Microsatellites are markers of choice in population genetics and genomics, as they provide useful insight into patterns and processes as diverse as genome evolutionary dynamics and demographic processes. The acquisition of microsatellites through multiplex-enriched libraries and 454 GS-FLX Titanium pyrosequencing is a promising new tool for the isolation of new markers in unknown genomes. This approach can also be used to evaluate the extent to which microsatellite-enriched libraries are representative of the genome from which they were isolated. In this study, we deciphered potential discrepancies in microsatellite content recovery for two reference genomes (Apis mellifera and Danio rerio), selected on the basis of their extreme heterogeneity in terms of the proportions and distributions of microsatellites on chromosomes.
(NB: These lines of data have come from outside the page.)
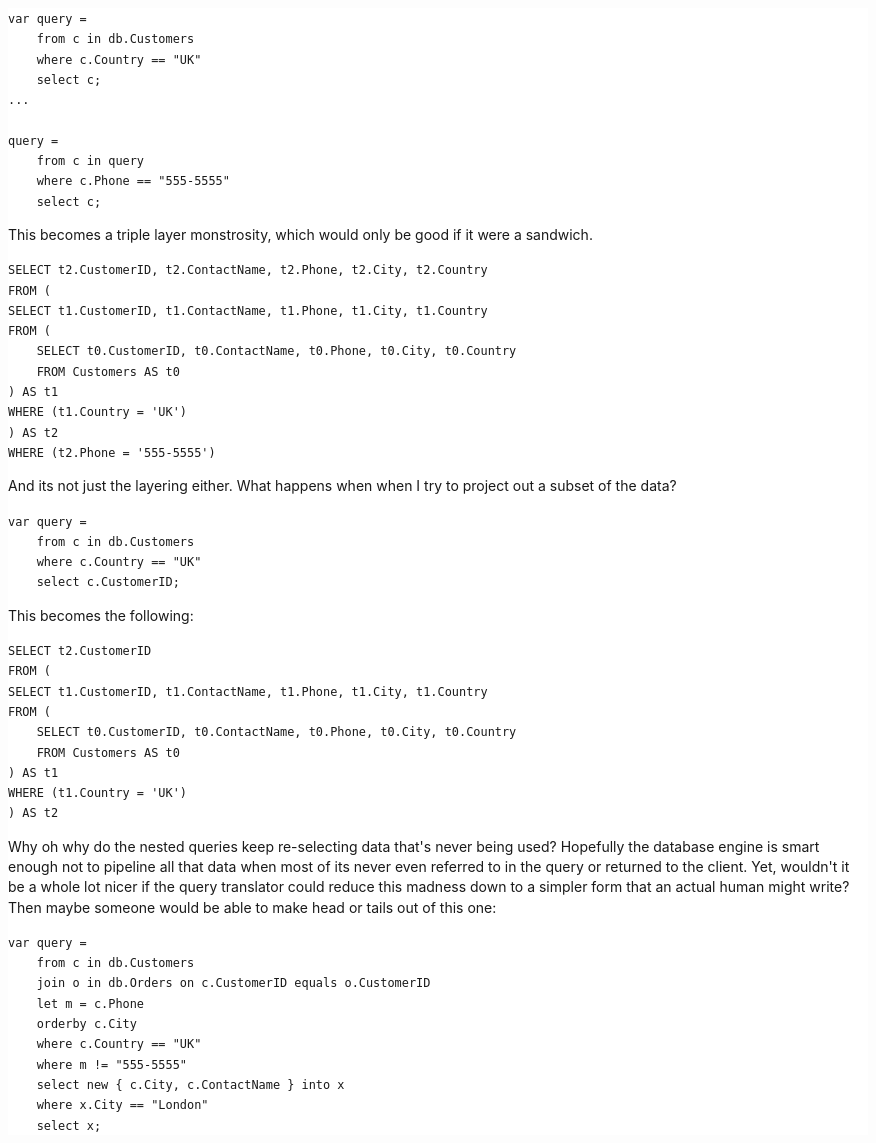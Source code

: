     var query =
        from c in db.Customers
        where c.Country == "UK"
        select c;
    ...

    query = 
        from c in query
        where c.Phone == "555-5555"
        select c;

This becomes a triple layer monstrosity, which would only be good if it were a sandwich.

    SELECT t2.CustomerID, t2.ContactName, t2.Phone, t2.City, t2.Country
    FROM (
    SELECT t1.CustomerID, t1.ContactName, t1.Phone, t1.City, t1.Country
    FROM (
        SELECT t0.CustomerID, t0.ContactName, t0.Phone, t0.City, t0.Country
        FROM Customers AS t0
    ) AS t1
    WHERE (t1.Country = 'UK')
    ) AS t2
    WHERE (t2.Phone = '555-5555')

And its not just the layering either.  What happens when when I try to project out a subset of the data? 

    var query =
        from c in db.Customers
        where c.Country == "UK"
        select c.CustomerID;

This becomes the following:

    SELECT t2.CustomerID
    FROM (
    SELECT t1.CustomerID, t1.ContactName, t1.Phone, t1.City, t1.Country
    FROM (
        SELECT t0.CustomerID, t0.ContactName, t0.Phone, t0.City, t0.Country
        FROM Customers AS t0
    ) AS t1
    WHERE (t1.Country = 'UK')
    ) AS t2

Why oh why do the nested queries keep re-selecting data that's never being used?  Hopefully the database engine is smart enough not to pipeline all that data when most of its never even referred to in the query or returned to the client.  Yet, wouldn't it be a whole lot nicer if the query translator could reduce this madness down to a simpler form that an actual human might write?  Then maybe someone would be able to make head or tails out of this one:

    var query = 
        from c in db.Customers
        join o in db.Orders on c.CustomerID equals o.CustomerID
        let m = c.Phone
        orderby c.City
        where c.Country == "UK"
        where m != "555-5555"
        select new { c.City, c.ContactName } into x
        where x.City == "London"
        select x;
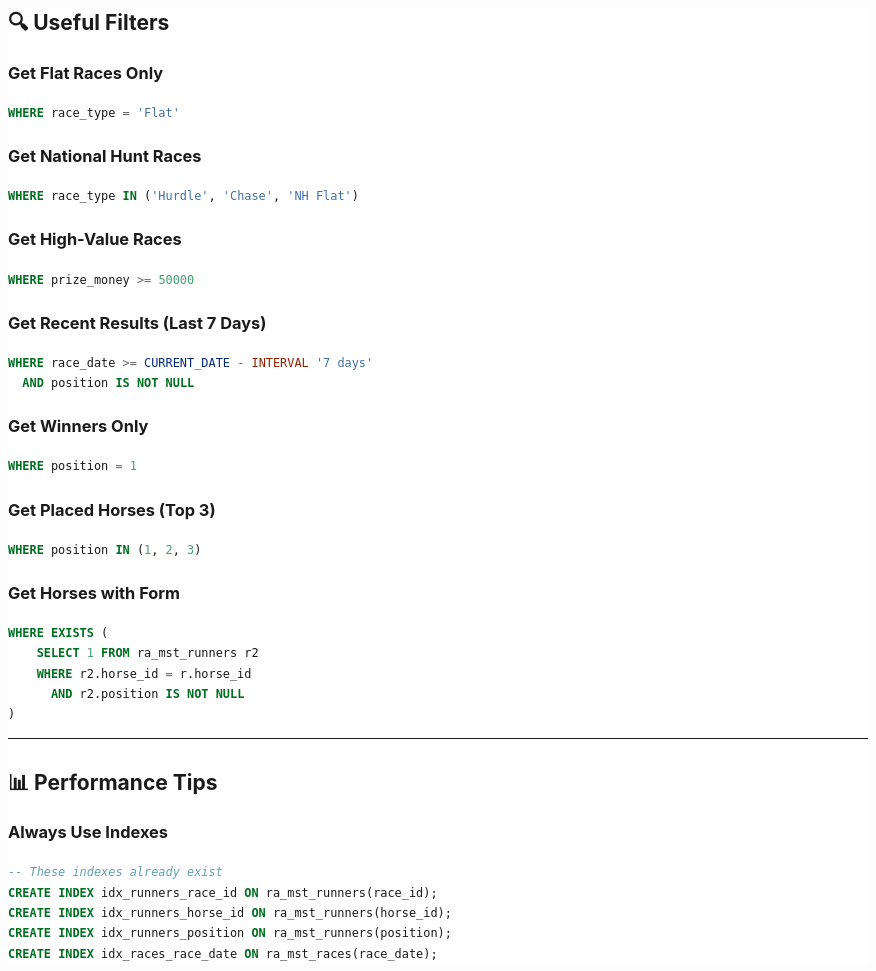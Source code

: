 ## 🔍 Useful Filters

### Get Flat Races Only
```sql
WHERE race_type = 'Flat'
```

### Get National Hunt Races
```sql
WHERE race_type IN ('Hurdle', 'Chase', 'NH Flat')
```

### Get High-Value Races
```sql
WHERE prize_money >= 50000
```

### Get Recent Results (Last 7 Days)
```sql
WHERE race_date >= CURRENT_DATE - INTERVAL '7 days'
  AND position IS NOT NULL
```

### Get Winners Only
```sql
WHERE position = 1
```

### Get Placed Horses (Top 3)
```sql
WHERE position IN (1, 2, 3)
```

### Get Horses with Form
```sql
WHERE EXISTS (
    SELECT 1 FROM ra_mst_runners r2
    WHERE r2.horse_id = r.horse_id
      AND r2.position IS NOT NULL
)
```

---

## 📊 Performance Tips

### Always Use Indexes
```sql
-- These indexes already exist
CREATE INDEX idx_runners_race_id ON ra_mst_runners(race_id);
CREATE INDEX idx_runners_horse_id ON ra_mst_runners(horse_id);
CREATE INDEX idx_runners_position ON ra_mst_runners(position);
CREATE INDEX idx_races_race_date ON ra_mst_races(race_date);
```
The A. mellifera genome, in particular, was found to be highly heterogeneous, due to extremely high rates of recombination, with hotspots, but the only bias consistently introduced into pyrosequenced multiplex-enriched libraries concerned sequence length, with the overrepresentation of sequences 160 to 320 bp in length. Other deviations from expected proportions or distributions of motifs on chromosomes were observed, but the significance and intensity of these deviations was mostly limited. Furthermore, no consistent adverse competition between multiplexed probes was observed during the motif enrichment phase.


This approach therefore appears to be a promising strategy for improving the development of microsatellites, as it introduces no major bias in terms of the proportions and distribution of microsatellites.